**What you are asked to do**: Write out exactly the lines below that run from the one containing "(renamed and enhanced)" through the one containing "on**: Task 2.5", both included, with no other lines.

**Extracted entries**:
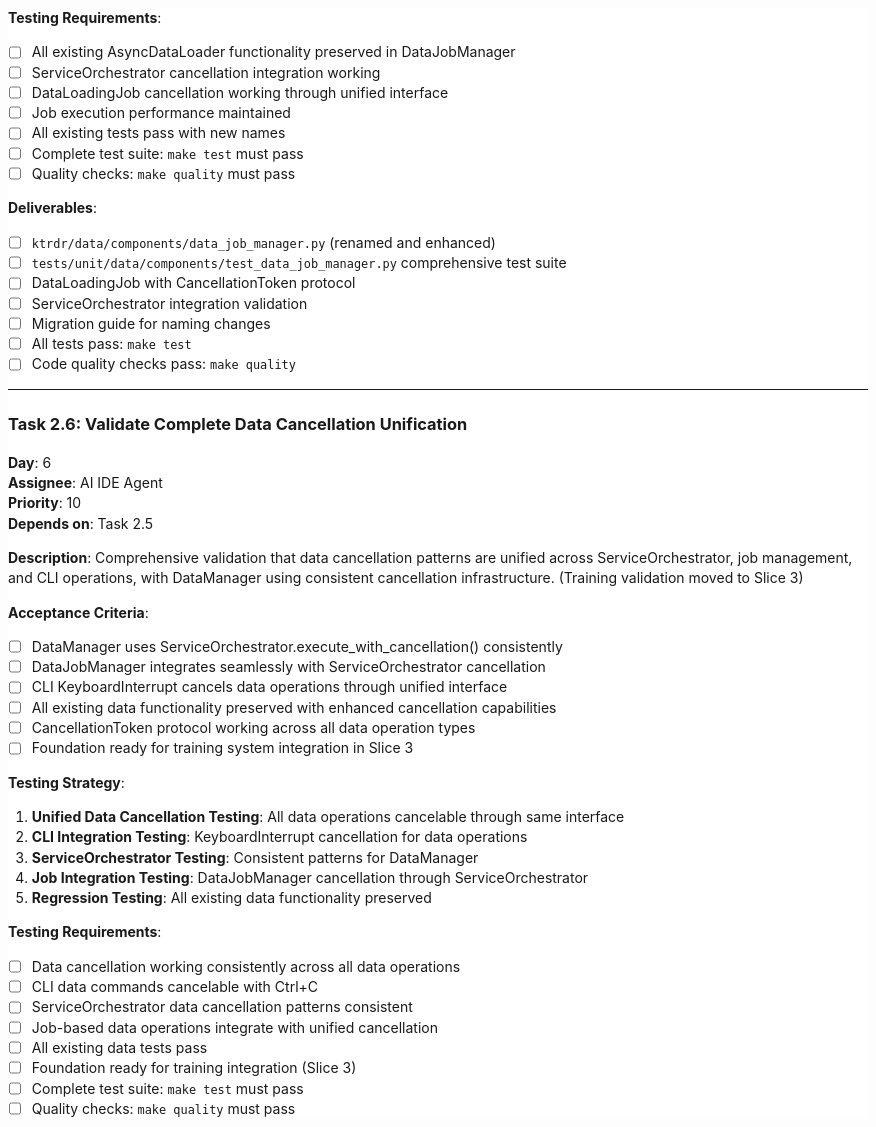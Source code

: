**Testing Requirements**:
- [ ] All existing AsyncDataLoader functionality preserved in DataJobManager
- [ ] ServiceOrchestrator cancellation integration working
- [ ] DataLoadingJob cancellation working through unified interface
- [ ] Job execution performance maintained
- [ ] All existing tests pass with new names
- [ ] Complete test suite: `make test` must pass
- [ ] Quality checks: `make quality` must pass

**Deliverables**:
- [ ] `ktrdr/data/components/data_job_manager.py` (renamed and enhanced)
- [ ] `tests/unit/data/components/test_data_job_manager.py` comprehensive test suite
- [ ] DataLoadingJob with CancellationToken protocol
- [ ] ServiceOrchestrator integration validation
- [ ] Migration guide for naming changes
- [ ] All tests pass: `make test`
- [ ] Code quality checks pass: `make quality`

---

### Task 2.6: Validate Complete Data Cancellation Unification
**Day**: 6  
**Assignee**: AI IDE Agent  
**Priority**: 10  
**Depends on**: Task 2.5

**Description**: Comprehensive validation that data cancellation patterns are unified across ServiceOrchestrator, job management, and CLI operations, with DataManager using consistent cancellation infrastructure. (Training validation moved to Slice 3)

**Acceptance Criteria**:
- [ ] DataManager uses ServiceOrchestrator.execute_with_cancellation() consistently
- [ ] DataJobManager integrates seamlessly with ServiceOrchestrator cancellation
- [ ] CLI KeyboardInterrupt cancels data operations through unified interface
- [ ] All existing data functionality preserved with enhanced cancellation capabilities
- [ ] CancellationToken protocol working across all data operation types
- [ ] Foundation ready for training system integration in Slice 3

**Testing Strategy**:
1. **Unified Data Cancellation Testing**: All data operations cancelable through same interface
2. **CLI Integration Testing**: KeyboardInterrupt cancellation for data operations
3. **ServiceOrchestrator Testing**: Consistent patterns for DataManager
4. **Job Integration Testing**: DataJobManager cancellation through ServiceOrchestrator
5. **Regression Testing**: All existing data functionality preserved

**Testing Requirements**:
- [ ] Data cancellation working consistently across all data operations
- [ ] CLI data commands cancelable with Ctrl+C
- [ ] ServiceOrchestrator data cancellation patterns consistent
- [ ] Job-based data operations integrate with unified cancellation
- [ ] All existing data tests pass
- [ ] Foundation ready for training integration (Slice 3)
- [ ] Complete test suite: `make test` must pass
- [ ] Quality checks: `make quality` must pass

**Solution for this exercise**:
- [ ] `ktrdr/data/components/data_job_manager.py` (renamed and enhanced)
- [ ] `tests/unit/data/components/test_data_job_manager.py` comprehensive test suite
- [ ] DataLoadingJob with CancellationToken protocol
- [ ] ServiceOrchestrator integration validation
- [ ] Migration guide for naming changes
- [ ] All tests pass: `make test`
- [ ] Code quality checks pass: `make quality`

---

### Task 2.6: Validate Complete Data Cancellation Unification
**Day**: 6  
**Assignee**: AI IDE Agent  
**Priority**: 10  
**Depends on**: Task 2.5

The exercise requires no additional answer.